Word for word and without images, reproduce the listing that follows.

Segment Open

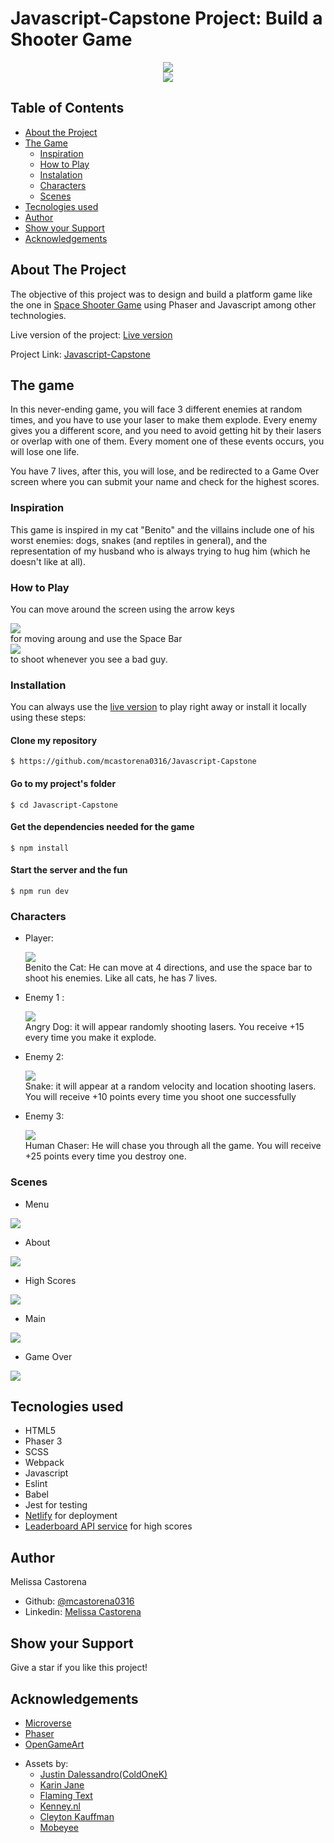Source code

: # Javascript-Capstone Project: Build a Shooter Game

<div align="center"><img src="assets/logo2.png"></div>
<div align="center"><img src="assets/readmeLogo.png"></div>

## Table of Contents

* [About the Project](#about-the-project)
* [The Game](#the-game)
  * [Inspiration](#inspiration)
  * [How to Play](#how-to-play)
  * [Instalation](#instalation)
  * [Characters](#characters)
  * [Scenes](#scenes)
* [Tecnologies used](#tecnologies-used)
* [Author](#author)
* [Show your Support](#show-your-support)
* [Acknowledgements](#acknowledgements)

<!-- ABOUT THE PROJECT -->
## About The Project

The objective of this project was to design and build a platform game like the one in [Space Shooter Game](https://learn.yorkcs.com/category/tutorials/gamedev/phaser-3/build-a-space-shooter-with-phaser-3/) using Phaser and Javascript among other technologies.

Live version of the project: [Live version](https://cat-gun.netlify.app/)

Project Link: [Javascript-Capstone](https://github.com/mcastorena0316/Javascript-Capstone)


<!-- THE GAME -->
## The game

In this never-ending game, you will face 3 different enemies at random times, and you have to use your laser to make them explode. Every enemy gives you a different score, and you need to avoid getting hit by their lasers or overlap with one of them. Every moment one of these events occurs, you will lose one life. 

You have 7 lives, after this, you will lose, and be redirected to a Game Over screen where you can submit your name and check for the highest scores.  


<!-- INSPIRATION -->
### Inspiration

This game is inspired in my cat "Benito" and the villains include one of his worst enemies: dogs, snakes (and reptiles in general), and the representation of my husband who is always trying to hug him (which he doesn't like at all).


<!-- HOW TO PLAY -->
### How to Play

You can move around the screen using the arrow keys <div ><img src="assets/keys.png"></div> for moving aroung and use the Space Bar <div ><img src="assets/spaceBar.png"></div> to shoot whenever you see a bad guy.


<!-- INSTALLATION -->
### Installation

You can always use the [live version](https://cat-gun.netlify.app/) to play right away or install it locally using these steps:

#### Clone my repository

`$ https://github.com/mcastorena0316/Javascript-Capstone`

#### Go to my project's folder

`$ cd Javascript-Capstone`

#### Get the dependencies needed for the game

`$ npm install`

#### Start the server and the fun
`$ npm run dev`

<!-- CHARACTERS -->
### Characters

* Player: <div ><img src="assets/benitoPlayer.png"></div>
Benito the Cat: He can move at 4 directions, and use the space bar to shoot his enemies. Like all cats, he has 7 lives.

* Enemy 1 : <div ><img src="assets/dogEnemy.png"></div>
Angry Dog: it will appear randomly shooting lasers. You receive +15 every time you make it explode.

* Enemy 2:  <div ><img src="assets/snakeEnemy.png"></div>
Snake:  it will appear at a random velocity and location shooting lasers. You will receive +10 points every time you shoot one successfully

* Enemy 3: <div ><img src="assets/humanEnemy.png"></div>
Human Chaser: He will chase you through all the game. You will receive +25 points every time you destroy one.

<!-- SCENES -->
### Scenes

* Menu 

<div><img src="assets/menuScene.png"></div>

* About

<div><img src="assets/aboutScene.png"></div>

* High Scores

<div><img src="assets/scoreScene.png"></div>

* Main 

<div><img src="assets/playScene.png"></div>

* Game Over

<div><img src="assets/gameOverScene.png"></div>


<!-- TECNOLOGIES USED -->
## Tecnologies used

*   HTML5
*   Phaser 3
*   SCSS
*   Webpack
*   Javascript
*   Eslint
*   Babel
*   Jest for testing
*   [Netlify](https://www.netlify.com/) for deployment
*   [Leaderboard API service](https://www.notion.so/Leaderboard-API-service-24c0c3c116974ac49488d4eb0267ade3) for high scores

<!--AUTHOR -->
## Author

  Melissa Castorena 
- Github: [@mcastorena0316](https://github.com/mcastorena0316)
- Linkedin: [Melissa Castorena](https://www.linkedin.com/in/melissa-castorena/) 

<!-- SHOW YOUR SUPPORT -->
## Show your Support

Give a star if you like this project!

<!-- ACKNOWLEDGEMENTS -->
## Acknowledgements

* [Microverse](https://www.microverse.org/)
* [Phaser](https://phaser.io/)
* [OpenGameArt](https://opengameart.org/)

- Assets by: 
  * [Justin Dalessandro(ColdOneK)](https://opengameart.org/users/coldonek)
  * [Karin Jane](https://www.artstation.com/jkshade)
  * [Flaming Text](https://flamingtext.com/)
  * [Kenney.nl](www.kenney.nl)
  * [Cleyton Kauffman](https://soundcloud.com/cleytonkauffma)
  * [Mobeyee](mobeyee.com)











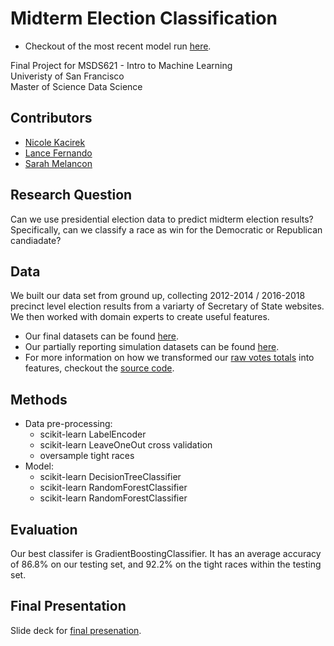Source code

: # Midterm Election Classification
* Checkout of the most recent model run [here](experiments/Final_Model_Run.ipynb). 

Final Project for MSDS621 - Intro to Machine Learning<br>
Univeristy of San Francisco <br>
Master of Science Data Science

## Contributors
* [Nicole Kacirek](https://github.com/nkacirek1)
* [Lance Fernando](https://github.com/Ljfernando)
* [Sarah Melancon](https://github.com/smelancon)

## Research Question
Can we use presidential election data to predict midterm election results? Specifically, can we classify a race as win for the Democratic or Republican candiadate?

## Data
We built our data set from ground up, collecting 2012-2014 / 2016-2018 precinct level election results from a variarty of Secretary of State websites. We then worked with domain experts to create useful features. 

* Our final datasets can be found [here](full_data).
* Our partially reporting simulation datasets can be found [here](partial_data).
* For more information on how we transformed our [raw votes totals](full_data) into features, checkout the [source code](src).

## Methods
* Data pre-processing:
  - scikit-learn LabelEncoder
  - scikit-learn LeaveOneOut cross validation
  - oversample tight races
* Model:
  - scikit-learn DecisionTreeClassifier
  - scikit-learn RandomForestClassifier
  - scikit-learn RandomForestClassifier

## Evaluation
Our best classifer is GradientBoostingClassifier. It has an average accuracy of 86.8% on our testing set, and 92.2% on the tight races within the testing set.

## Final Presentation
Slide deck for [final presenation](https://docs.google.com/presentation/d/1g5ipS_9XV3nwQz-FQDJTJi3o_W2bv-dxbK2Yd1gWkGw/edit?usp=sharing).
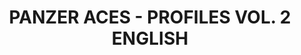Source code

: ---
title: "PANZER ACES - PROFILES VOL. 2 ENGLISH"
price: "TBA"
desc: "Opis nije dostupan"
img_path: "/assets/img/EURO-0017.jpg"
brand: AMMO
available: true
cat: "books"
subcat: "SOLUTION BOOKS - MULTILINGUAL"
subsubcat: "SS"
---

Segment Closed

- WRITTEN SOLUTION
Source code

: # Javascript-Capstone Project: Build a Shooter Game

<div align="center"><img src="assets/logo2.png"></div>
<div align="center"><img src="assets/readmeLogo.png"></div>

## Table of Contents

* [About the Project](#about-the-project)
* [The Game](#the-game)
  * [Inspiration](#inspiration)
  * [How to Play](#how-to-play)
  * [Instalation](#instalation)
  * [Characters](#characters)
  * [Scenes](#scenes)
* [Tecnologies used](#tecnologies-used)
* [Author](#author)
* [Show your Support](#show-your-support)
* [Acknowledgements](#acknowledgements)

<!-- ABOUT THE PROJECT -->
## About The Project

The objective of this project was to design and build a platform game like the one in [Space Shooter Game](https://learn.yorkcs.com/category/tutorials/gamedev/phaser-3/build-a-space-shooter-with-phaser-3/) using Phaser and Javascript among other technologies.

Live version of the project: [Live version](https://cat-gun.netlify.app/)

Project Link: [Javascript-Capstone](https://github.com/mcastorena0316/Javascript-Capstone)


<!-- THE GAME -->
## The game

In this never-ending game, you will face 3 different enemies at random times, and you have to use your laser to make them explode. Every enemy gives you a different score, and you need to avoid getting hit by their lasers or overlap with one of them. Every moment one of these events occurs, you will lose one life. 

You have 7 lives, after this, you will lose, and be redirected to a Game Over screen where you can submit your name and check for the highest scores.  


<!-- INSPIRATION -->
### Inspiration

This game is inspired in my cat "Benito" and the villains include one of his worst enemies: dogs, snakes (and reptiles in general), and the representation of my husband who is always trying to hug him (which he doesn't like at all).


<!-- HOW TO PLAY -->
### How to Play

You can move around the screen using the arrow keys <div ><img src="assets/keys.png"></div> for moving aroung and use the Space Bar <div ><img src="assets/spaceBar.png"></div> to shoot whenever you see a bad guy.


<!-- INSTALLATION -->
### Installation

You can always use the [live version](https://cat-gun.netlify.app/) to play right away or install it locally using these steps:

#### Clone my repository

`$ https://github.com/mcastorena0316/Javascript-Capstone`

#### Go to my project's folder

`$ cd Javascript-Capstone`

#### Get the dependencies needed for the game

`$ npm install`

#### Start the server and the fun
`$ npm run dev`

<!-- CHARACTERS -->
### Characters

* Player: <div ><img src="assets/benitoPlayer.png"></div>
Benito the Cat: He can move at 4 directions, and use the space bar to shoot his enemies. Like all cats, he has 7 lives.

* Enemy 1 : <div ><img src="assets/dogEnemy.png"></div>
Angry Dog: it will appear randomly shooting lasers. You receive +15 every time you make it explode.

* Enemy 2:  <div ><img src="assets/snakeEnemy.png"></div>
Snake:  it will appear at a random velocity and location shooting lasers. You will receive +10 points every time you shoot one successfully

* Enemy 3: <div ><img src="assets/humanEnemy.png"></div>
Human Chaser: He will chase you through all the game. You will receive +25 points every time you destroy one.

<!-- SCENES -->
### Scenes

* Menu 

<div><img src="assets/menuScene.png"></div>

* About

<div><img src="assets/aboutScene.png"></div>

* High Scores

<div><img src="assets/scoreScene.png"></div>

* Main 

<div><img src="assets/playScene.png"></div>

* Game Over

<div><img src="assets/gameOverScene.png"></div>


<!-- TECNOLOGIES USED -->
## Tecnologies used

*   HTML5
*   Phaser 3
*   SCSS
*   Webpack
*   Javascript
*   Eslint
*   Babel
*   Jest for testing
*   [Netlify](https://www.netlify.com/) for deployment
*   [Leaderboard API service](https://www.notion.so/Leaderboard-API-service-24c0c3c116974ac49488d4eb0267ade3) for high scores

<!--AUTHOR -->
## Author

  Melissa Castorena 
- Github: [@mcastorena0316](https://github.com/mcastorena0316)
- Linkedin: [Melissa Castorena](https://www.linkedin.com/in/melissa-castorena/) 

<!-- SHOW YOUR SUPPORT -->
## Show your Support

Give a star if you like this project!

<!-- ACKNOWLEDGEMENTS -->
## Acknowledgements

* [Microverse](https://www.microverse.org/)
* [Phaser](https://phaser.io/)
* [OpenGameArt](https://opengameart.org/)

- Assets by: 
  * [Justin Dalessandro(ColdOneK)](https://opengameart.org/users/coldonek)
  * [Karin Jane](https://www.artstation.com/jkshade)
  * [Flaming Text](https://flamingtext.com/)
  * [Kenney.nl](www.kenney.nl)
  * [Cleyton Kauffman](https://soundcloud.com/cleytonkauffma)
  * [Mobeyee](mobeyee.com)











Source code

: # Midterm Election Classification
* Checkout of the most recent model run [here](experiments/Final_Model_Run.ipynb). 

Final Project for MSDS621 - Intro to Machine Learning<br>
Univeristy of San Francisco <br>
Master of Science Data Science

## Contributors
* [Nicole Kacirek](https://github.com/nkacirek1)
* [Lance Fernando](https://github.com/Ljfernando)
* [Sarah Melancon](https://github.com/smelancon)

## Research Question
Can we use presidential election data to predict midterm election results? Specifically, can we classify a race as win for the Democratic or Republican candiadate?

## Data
We built our data set from ground up, collecting 2012-2014 / 2016-2018 precinct level election results from a variarty of Secretary of State websites. We then worked with domain experts to create useful features. 

* Our final datasets can be found [here](full_data).
* Our partially reporting simulation datasets can be found [here](partial_data).
* For more information on how we transformed our [raw votes totals](full_data) into features, checkout the [source code](src).

## Methods
* Data pre-processing:
  - scikit-learn LabelEncoder
  - scikit-learn LeaveOneOut cross validation
  - oversample tight races
* Model:
  - scikit-learn DecisionTreeClassifier
  - scikit-learn RandomForestClassifier
  - scikit-learn RandomForestClassifier

## Evaluation
Our best classifer is GradientBoostingClassifier. It has an average accuracy of 86.8% on our testing set, and 92.2% on the tight races within the testing set.

## Final Presentation
Slide deck for [final presenation](https://docs.google.com/presentation/d/1g5ipS_9XV3nwQz-FQDJTJi3o_W2bv-dxbK2Yd1gWkGw/edit?usp=sharing).
Source code

: ---
title: "PANZER ACES - PROFILES VOL. 2 ENGLISH"
price: "TBA"
desc: "Opis nije dostupan"
img_path: "/assets/img/EURO-0017.jpg"
brand: AMMO
available: true
cat: "books"
subcat: "SOLUTION BOOKS - MULTILINGUAL"
subsubcat: "SS"
---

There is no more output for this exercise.